There's a good possibility Trump cannot reach 270 electoral votes without carrying Florida, where polls show a tight race. Some had suggested a slight Biden advantage, including the final NBC News/Marist Florida poll.
Both the Trump and Biden campaigns put a heavy focus on visiting the state over the final weeks of the election.
Trump held a late night rally in Opa-locka Sunday, one of a handful of appearances in Florida over the past month. Trump's children, his wife, First Lady Melania Trump, and Vice President Mike Pence have also crisscrossed the state in recent weeks.
"We win Florida, we win the whole thing," Trump told the crowd at Sunday's event.
Biden also made multiple trips to the state in recent weeks, along with his wife, Dr. Jill Biden, vice presidential candidate Kamala Harris, and former President Barack Obama, who was back in Florida on Monday.
Biden, like Trump, was aware that the state may be a key to his victory.
"You hold the power. If Florida goes blue, it’s over," Biden told supporters at an Oct. 29 event.
If Florida is the key to winning the presidency, the key to winning Florida may be its Hispanic and Latino voters.
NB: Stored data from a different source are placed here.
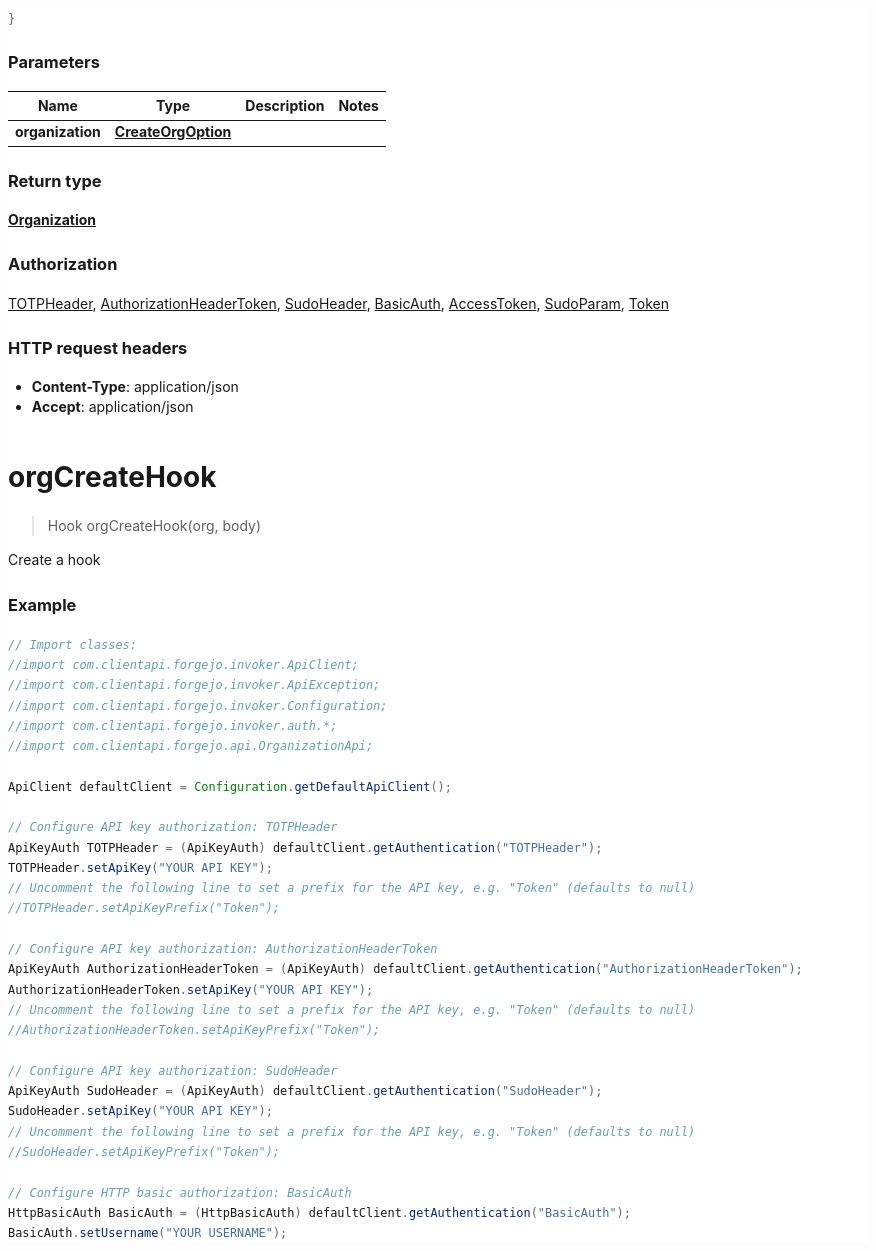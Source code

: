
 ```java
}
```

### Parameters

Name | Type | Description  | Notes
------------- | ------------- | ------------- | -------------
 **organization** | [**CreateOrgOption**](CreateOrgOption.md)|  |

### Return type

[**Organization**](Organization.md)

### Authorization

[TOTPHeader](../README.md#TOTPHeader), [AuthorizationHeaderToken](../README.md#AuthorizationHeaderToken), [SudoHeader](../README.md#SudoHeader), [BasicAuth](../README.md#BasicAuth), [AccessToken](../README.md#AccessToken), [SudoParam](../README.md#SudoParam), [Token](../README.md#Token)

### HTTP request headers

 - **Content-Type**: application/json
 - **Accept**: application/json

<a name="orgCreateHook"></a>
# **orgCreateHook**
> Hook orgCreateHook(org, body)

Create a hook

### Example
```java
// Import classes:
//import com.clientapi.forgejo.invoker.ApiClient;
//import com.clientapi.forgejo.invoker.ApiException;
//import com.clientapi.forgejo.invoker.Configuration;
//import com.clientapi.forgejo.invoker.auth.*;
//import com.clientapi.forgejo.api.OrganizationApi;

ApiClient defaultClient = Configuration.getDefaultApiClient();

// Configure API key authorization: TOTPHeader
ApiKeyAuth TOTPHeader = (ApiKeyAuth) defaultClient.getAuthentication("TOTPHeader");
TOTPHeader.setApiKey("YOUR API KEY");
// Uncomment the following line to set a prefix for the API key, e.g. "Token" (defaults to null)
//TOTPHeader.setApiKeyPrefix("Token");

// Configure API key authorization: AuthorizationHeaderToken
ApiKeyAuth AuthorizationHeaderToken = (ApiKeyAuth) defaultClient.getAuthentication("AuthorizationHeaderToken");
AuthorizationHeaderToken.setApiKey("YOUR API KEY");
// Uncomment the following line to set a prefix for the API key, e.g. "Token" (defaults to null)
//AuthorizationHeaderToken.setApiKeyPrefix("Token");

// Configure API key authorization: SudoHeader
ApiKeyAuth SudoHeader = (ApiKeyAuth) defaultClient.getAuthentication("SudoHeader");
SudoHeader.setApiKey("YOUR API KEY");
// Uncomment the following line to set a prefix for the API key, e.g. "Token" (defaults to null)
//SudoHeader.setApiKeyPrefix("Token");

// Configure HTTP basic authorization: BasicAuth
HttpBasicAuth BasicAuth = (HttpBasicAuth) defaultClient.getAuthentication("BasicAuth");
BasicAuth.setUsername("YOUR USERNAME");
```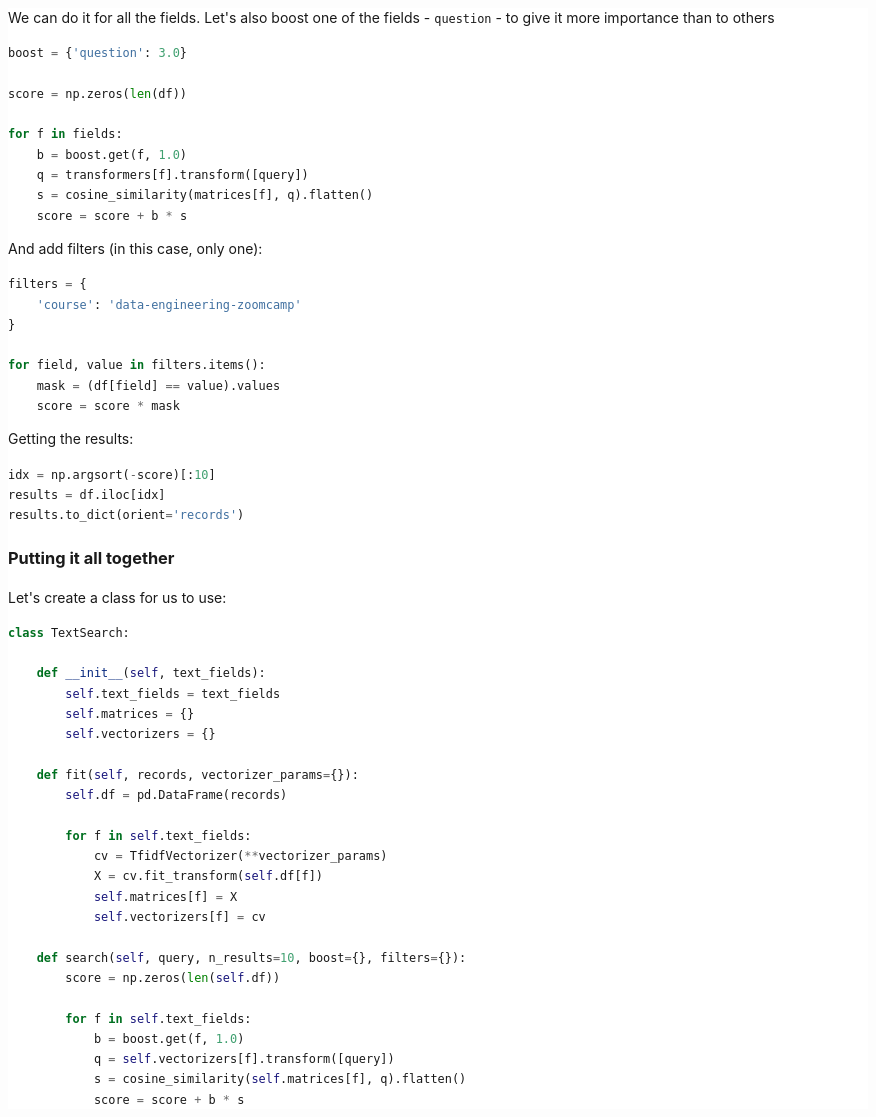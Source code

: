 We can do it for all the fields. Let's also boost one of the fields - `question` - to give it more importance than to others

```python notranslate position-relative overflow-auto
boost = {'question': 3.0}

score = np.zeros(len(df))

for f in fields:
    b = boost.get(f, 1.0)
    q = transformers[f].transform([query])
    s = cosine_similarity(matrices[f], q).flatten()
    score = score + b * s
```

And add filters (in this case, only one):

```python notranslate position-relative overflow-auto
filters = {
    'course': 'data-engineering-zoomcamp'
}

for field, value in filters.items():
    mask = (df[field] == value).values
    score = score * mask
```

Getting the results:

```python notranslate position-relative overflow-auto
idx = np.argsort(-score)[:10]
results = df.iloc[idx]
results.to_dict(orient='records')
```

### Putting it all together

[](https://github.com/alexeygrigorev/build-your-own-search-engine/tree/main#putting-it-all-together)

Let's create a class for us to use:

```python notranslate position-relative overflow-auto
class TextSearch:

    def __init__(self, text_fields):
        self.text_fields = text_fields
        self.matrices = {}
        self.vectorizers = {}

    def fit(self, records, vectorizer_params={}):
        self.df = pd.DataFrame(records)

        for f in self.text_fields:
            cv = TfidfVectorizer(**vectorizer_params)
            X = cv.fit_transform(self.df[f])
            self.matrices[f] = X
            self.vectorizers[f] = cv

    def search(self, query, n_results=10, boost={}, filters={}):
        score = np.zeros(len(self.df))

        for f in self.text_fields:
            b = boost.get(f, 1.0)
            q = self.vectorizers[f].transform([query])
            s = cosine_similarity(self.matrices[f], q).flatten()
            score = score + b * s

```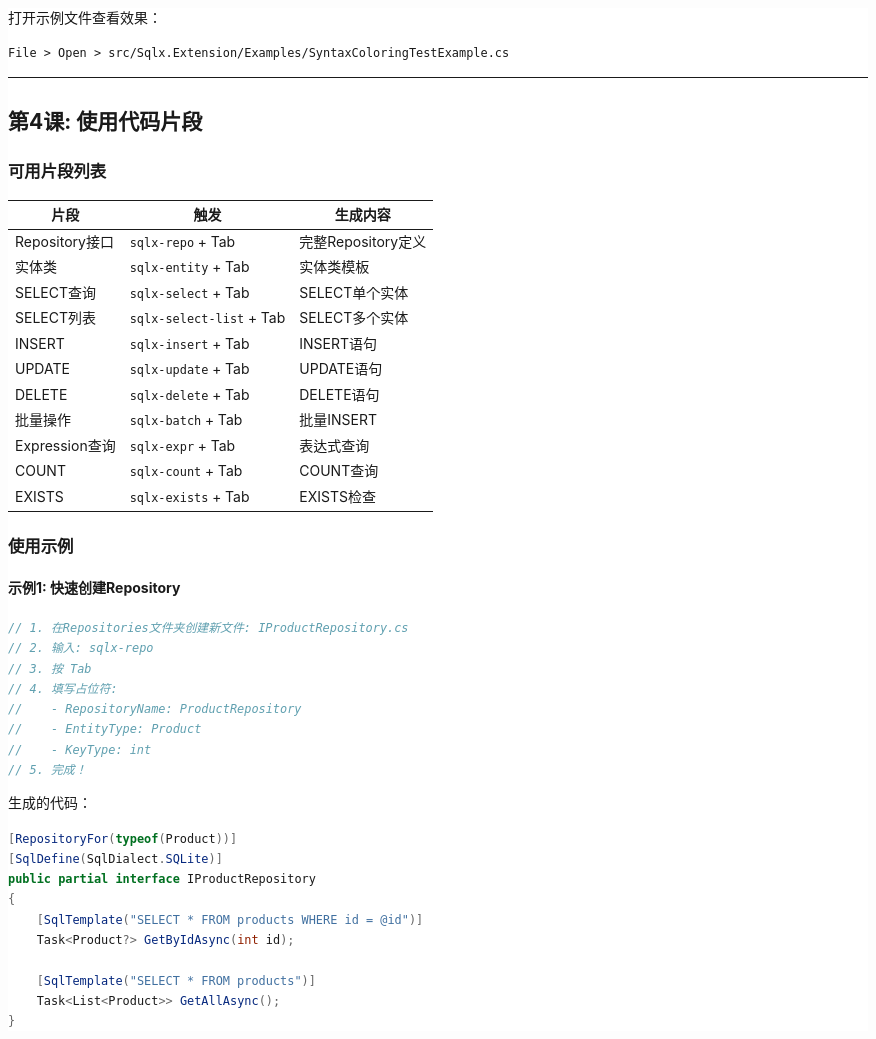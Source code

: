 打开示例文件查看效果：
```
File > Open > src/Sqlx.Extension/Examples/SyntaxColoringTestExample.cs
```

---

## 第4课: 使用代码片段

### 可用片段列表

| 片段 | 触发 | 生成内容 |
|------|------|----------|
| Repository接口 | `sqlx-repo` + Tab | 完整Repository定义 |
| 实体类 | `sqlx-entity` + Tab | 实体类模板 |
| SELECT查询 | `sqlx-select` + Tab | SELECT单个实体 |
| SELECT列表 | `sqlx-select-list` + Tab | SELECT多个实体 |
| INSERT | `sqlx-insert` + Tab | INSERT语句 |
| UPDATE | `sqlx-update` + Tab | UPDATE语句 |
| DELETE | `sqlx-delete` + Tab | DELETE语句 |
| 批量操作 | `sqlx-batch` + Tab | 批量INSERT |
| Expression查询 | `sqlx-expr` + Tab | 表达式查询 |
| COUNT | `sqlx-count` + Tab | COUNT查询 |
| EXISTS | `sqlx-exists` + Tab | EXISTS检查 |

### 使用示例

#### 示例1: 快速创建Repository

```csharp
// 1. 在Repositories文件夹创建新文件: IProductRepository.cs
// 2. 输入: sqlx-repo
// 3. 按 Tab
// 4. 填写占位符:
//    - RepositoryName: ProductRepository
//    - EntityType: Product
//    - KeyType: int
// 5. 完成！
```

生成的代码：

```csharp
[RepositoryFor(typeof(Product))]
[SqlDefine(SqlDialect.SQLite)]
public partial interface IProductRepository
{
    [SqlTemplate("SELECT * FROM products WHERE id = @id")]
    Task<Product?> GetByIdAsync(int id);
    
    [SqlTemplate("SELECT * FROM products")]
    Task<List<Product>> GetAllAsync();
}
```
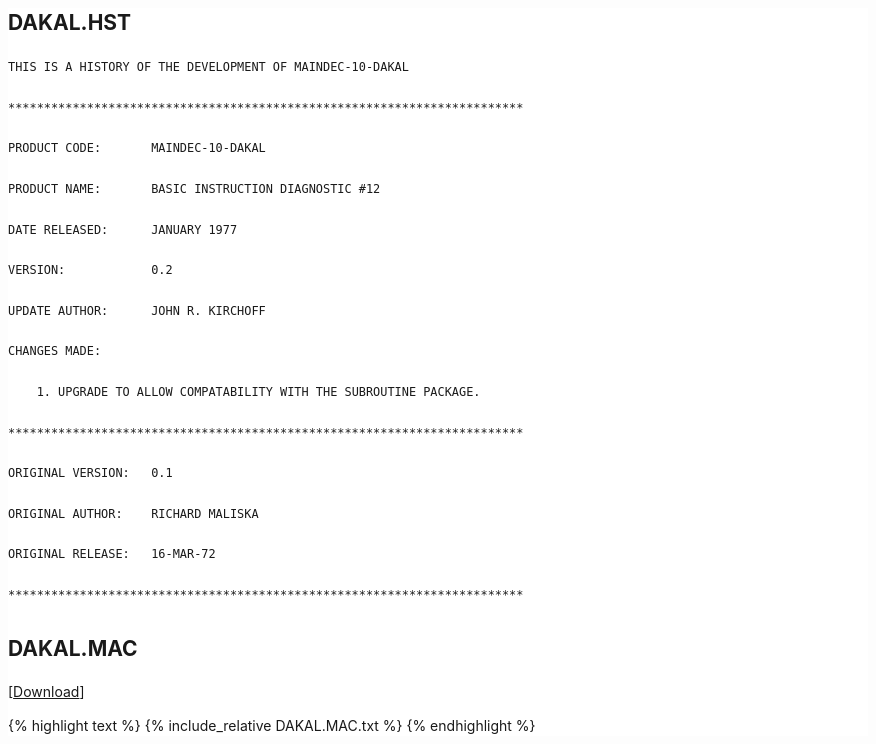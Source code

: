DAKAL.HST
---------

	THIS IS A HISTORY OF THE DEVELOPMENT OF MAINDEC-10-DAKAL
	
	************************************************************************
	
	PRODUCT CODE:       MAINDEC-10-DAKAL
	
	PRODUCT NAME:       BASIC INSTRUCTION DIAGNOSTIC #12
	
	DATE RELEASED:      JANUARY 1977
	
	VERSION:            0.2
	
	UPDATE AUTHOR:      JOHN R. KIRCHOFF
	
	CHANGES MADE:
	
	    1. UPGRADE TO ALLOW COMPATABILITY WITH THE SUBROUTINE PACKAGE.
	
	************************************************************************
	
	ORIGINAL VERSION:   0.1
	
	ORIGINAL AUTHOR:    RICHARD MALISKA
	
	ORIGINAL RELEASE:   16-MAR-72
	
	************************************************************************

DAKAL.MAC
---------

[[Download](DAKAL.MAC.txt)]
 
{% highlight text %}
{% include_relative DAKAL.MAC.txt %}
{% endhighlight %}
About 2.4 million Latinos are registered to vote for the 2020 presidential election in Florida — about 17% of the state’s total, according to a Pew Research Center analysis of Florida state government data.
A Telemundo/Mason-Dixon poll released Oct. 29 showed Biden with a slight lead over Trump among the state's Hispanic voters.
The poll showed Hispanic voters in southeast Florida were split between the two candidates, 46% to 46%. Biden was preferred in central Florida (53% to 37%) and the Tampa area (53% to 35%). But Cuban voters continue to support Trump (71% to 23%) while Puerto Rican voters support Biden (66% to 23%), the poll showed. The poll's margin for error was plus or minus 4.5 percentage points.
Miami-Dade County is where more than 40% of Cuban Americans live, though Clinton won the county by 30 percentage points in 2016.